## Given information
-----

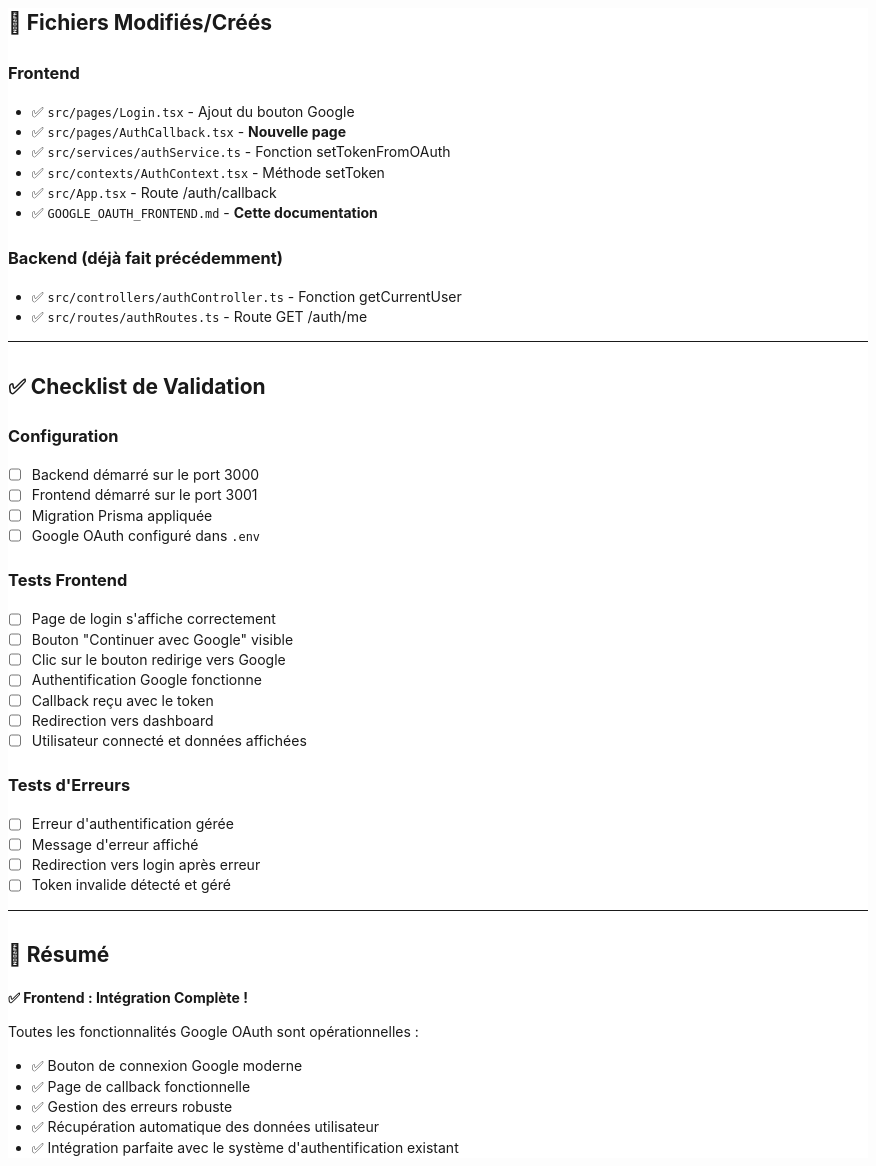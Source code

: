 ## 📁 Fichiers Modifiés/Créés

### Frontend
- ✅ `src/pages/Login.tsx` - Ajout du bouton Google
- ✅ `src/pages/AuthCallback.tsx` - **Nouvelle page**
- ✅ `src/services/authService.ts` - Fonction setTokenFromOAuth
- ✅ `src/contexts/AuthContext.tsx` - Méthode setToken
- ✅ `src/App.tsx` - Route /auth/callback
- ✅ `GOOGLE_OAUTH_FRONTEND.md` - **Cette documentation**

### Backend (déjà fait précédemment)
- ✅ `src/controllers/authController.ts` - Fonction getCurrentUser
- ✅ `src/routes/authRoutes.ts` - Route GET /auth/me

---

## ✅ Checklist de Validation

### Configuration
- [ ] Backend démarré sur le port 3000
- [ ] Frontend démarré sur le port 3001
- [ ] Migration Prisma appliquée
- [ ] Google OAuth configuré dans `.env`

### Tests Frontend
- [ ] Page de login s'affiche correctement
- [ ] Bouton "Continuer avec Google" visible
- [ ] Clic sur le bouton redirige vers Google
- [ ] Authentification Google fonctionne
- [ ] Callback reçu avec le token
- [ ] Redirection vers dashboard
- [ ] Utilisateur connecté et données affichées

### Tests d'Erreurs
- [ ] Erreur d'authentification gérée
- [ ] Message d'erreur affiché
- [ ] Redirection vers login après erreur
- [ ] Token invalide détecté et géré

---

## 🎯 Résumé

**✅ Frontend : Intégration Complète !**

Toutes les fonctionnalités Google OAuth sont opérationnelles :
- ✅ Bouton de connexion Google moderne
- ✅ Page de callback fonctionnelle
- ✅ Gestion des erreurs robuste
- ✅ Récupération automatique des données utilisateur
- ✅ Intégration parfaite avec le système d'authentification existant
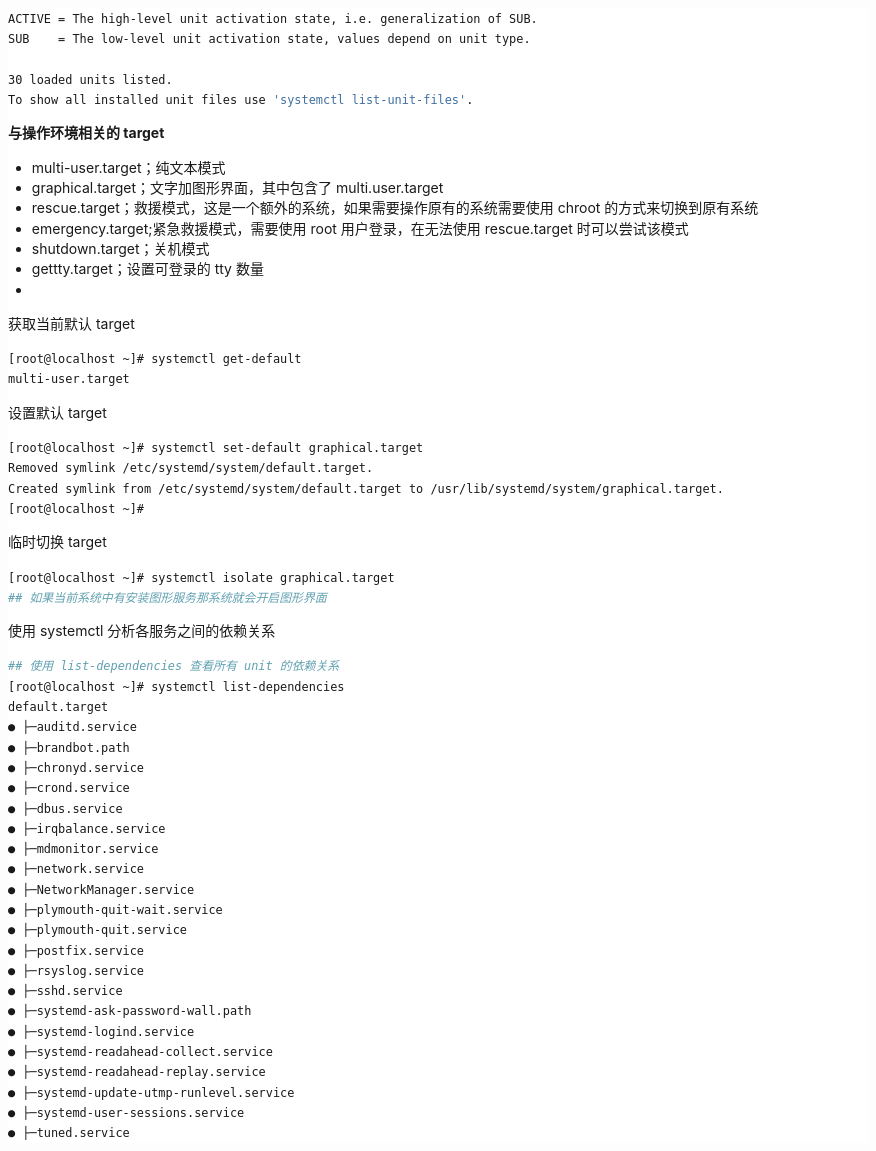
 ```sh
ACTIVE = The high-level unit activation state, i.e. generalization of SUB.
SUB    = The low-level unit activation state, values depend on unit type.

30 loaded units listed.
To show all installed unit files use 'systemctl list-unit-files'.
```

**与操作环境相关的 target**

* multi-user.target；纯文本模式
* graphical.target；文字加图形界面，其中包含了 multi.user.target
* rescue.target；救援模式，这是一个额外的系统，如果需要操作原有的系统需要使用 chroot 的方式来切换到原有系统
* emergency.target;紧急救援模式，需要使用 root 用户登录，在无法使用 rescue.target 时可以尝试该模式
* shutdown.target；关机模式
* gettty.target；设置可登录的 tty 数量
* ​

获取当前默认 target

```sh
[root@localhost ~]# systemctl get-default
multi-user.target
```

设置默认 target

```sh
[root@localhost ~]# systemctl set-default graphical.target 
Removed symlink /etc/systemd/system/default.target.
Created symlink from /etc/systemd/system/default.target to /usr/lib/systemd/system/graphical.target.
[root@localhost ~]# 
```

临时切换 target

```sh
[root@localhost ~]# systemctl isolate graphical.target 
## 如果当前系统中有安装图形服务那系统就会开启图形界面
```



使用 systemctl 分析各服务之间的依赖关系

```sh
## 使用 list-dependencies 查看所有 unit 的依赖关系
[root@localhost ~]# systemctl list-dependencies 
default.target
● ├─auditd.service
● ├─brandbot.path
● ├─chronyd.service
● ├─crond.service
● ├─dbus.service
● ├─irqbalance.service
● ├─mdmonitor.service
● ├─network.service
● ├─NetworkManager.service
● ├─plymouth-quit-wait.service
● ├─plymouth-quit.service
● ├─postfix.service
● ├─rsyslog.service
● ├─sshd.service
● ├─systemd-ask-password-wall.path
● ├─systemd-logind.service
● ├─systemd-readahead-collect.service
● ├─systemd-readahead-replay.service
● ├─systemd-update-utmp-runlevel.service
● ├─systemd-user-sessions.service
● ├─tuned.service
```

-----

## What is needed
Copy back, word for word, every line between the top of the material above and the line that contains "### Backend (déjà fait précédemment)", both included, without any pictures.

## Task output
Source code

: ## 📁 Fichiers Modifiés/Créés

### Frontend
- ✅ `src/pages/Login.tsx` - Ajout du bouton Google
- ✅ `src/pages/AuthCallback.tsx` - **Nouvelle page**
- ✅ `src/services/authService.ts` - Fonction setTokenFromOAuth
- ✅ `src/contexts/AuthContext.tsx` - Méthode setToken
- ✅ `src/App.tsx` - Route /auth/callback
- ✅ `GOOGLE_OAUTH_FRONTEND.md` - **Cette documentation**

### Backend (déjà fait précédemment)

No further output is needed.